My eventual goal is to create an iterative function or process (for loop) to plot how changes in certain parameters (beta and gamma) will affect the solution. The preferred output would be a list that contains all each ode solution for each specified value of beta in the loop. I'm running into issues for integrating a loop into the setup that the deSolve package requires for the ode function.
In the code below, I am trying to plot how the range of values (1 to 2 by increments of 0.1) in parameter beta will affect the plot of the differential equations.
for(k in seq(1,2,by=0.1)){ #range of values for beta
init <- c(S=1-1e-6, I=1e-6, R=0) #initial conditions for odes
time <- seq(0,80,by=1) #time period
parameters <- c(beta=k, gamma=0.15) #parameters in ode
SIR <- function(time,state,parameters){ #function containing equaations
with(as.list(c(state,parameters)),{
dS <- -beta*S*I
dI <- beta*S*I-gamma*I
dR <- gamma*I
return(list(c(dS,dI,dR)))
})
}
ode(y=init,times=time,func=SIR()[beta],parms=parameters[k])}
}
The first error I'm getting states that the argument parameters in the SIR function is missing
Error in as.list(c(init, parameters)) : argument "parameters" is
missing, with no default
I don't understand why this error is being reported when I've assigned parameters in the lines previous.

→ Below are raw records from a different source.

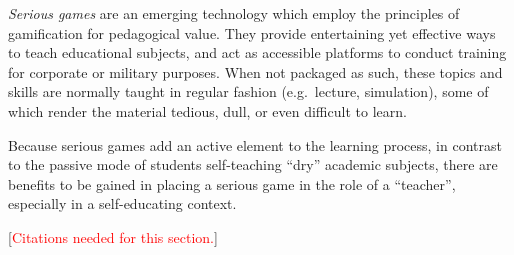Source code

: \documentclass[a4paper]{article}
\newcommand{\comment}[1]{[\textcolor{red}{#1}]} %
\begin{document}
\emph{Serious games} are an emerging technology which employ the principles of gamification for pedagogical value. They provide entertaining yet effective ways to teach educational subjects, and act as accessible platforms to conduct training for corporate or military purposes. When not packaged as such, these topics and skills are normally taught in regular fashion (e.g.\ lecture, simulation), some of which render the material tedious, dull, or even difficult to learn.

Because serious games add an active element to the learning process, in contrast to the passive mode of students self-teaching ``dry'' academic subjects, there are benefits to be gained in placing a serious game in the role of a ``teacher'', especially in a self-educating context.

\comment{Citations needed for this section.}
\end{document}
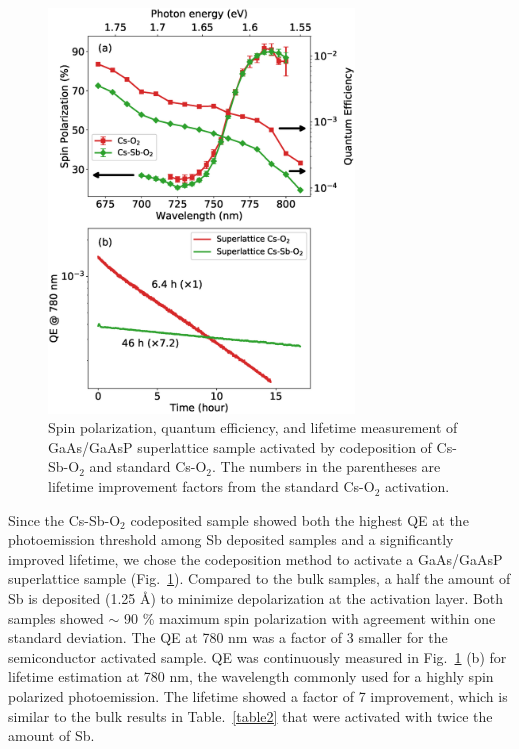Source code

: 
\begin{figure}
	\centering
	\includegraphics*[width=230pt]{figs/CsSbO/sl.eps}
	\caption{Spin polarization, quantum efficiency, and lifetime measurement of GaAs/GaAsP superlattice sample activated by codeposition of Cs-Sb-O$_2$ and standard Cs-O$_2$. The numbers in the parentheses are lifetime improvement factors from the standard Cs-O$_2$ activation.}
	\label{fig_superlattice}
	
\end{figure}

Since the Cs-Sb-O$_2$ codeposited sample showed both the highest QE at the photoemission threshold among Sb deposited samples and  a significantly improved lifetime, we chose the codeposition method to activate a GaAs/GaAsP superlattice sample\cite{maruyama2004} (Fig.~\ref{fig_superlattice}). Compared to the bulk samples, a half the amount of Sb is deposited (1.25 \AA) to minimize depolarization at the activation layer.\cite{cultrera2020_LongLifetimePolarized} Both samples showed $\sim$ 90 \% maximum spin polarization with agreement within one standard deviation. The QE at 780 nm was a factor of 3 smaller for the semiconductor activated sample. QE was continuously measured in Fig.~\ref{fig_superlattice} (b) for lifetime estimation at 780 nm, the wavelength commonly used for a highly spin polarized photoemission.
The lifetime showed a factor of 7 improvement, which is similar to the bulk results in Table.~\ref{table2} that were activated with twice the amount of Sb.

You might as well define your gradient function (and the other non-changing elements) outside the loop:
SIR <- function(time,state,parameters) {
with(as.list(c(state,parameters)),{
dS <- -beta*S*I
dI <- beta*S*I-gamma*I
dR <- gamma*I
return(list(c(dS,dI,dR)))
})
}
init <- c(S=1-1e-6, I=1e-6, R=0) #initial conditions for odes
time <- seq(0,80,by=1) #time period
Now define the vector of values to try (not necessary but convenient):
betavec <- seq(1,2,by=0.1)
and define a list to hold the results:
res <- vector(length(betavec),mode="list")
library(deSolve)
for (k in seq_along(betavec)){ #range of values for beta
res[[k]] <- ode(y=init,times=time,func=SIR,
parms=c(beta=betavec[k], gamma=0.15))
}
Now you have a list, each element of which contains the results from one run. You can sapply or lapply over this list, e.g. to get a matrix of the last states from each run:
t(sapply(res,tail,1))
Or if you want the results as one long data frame ...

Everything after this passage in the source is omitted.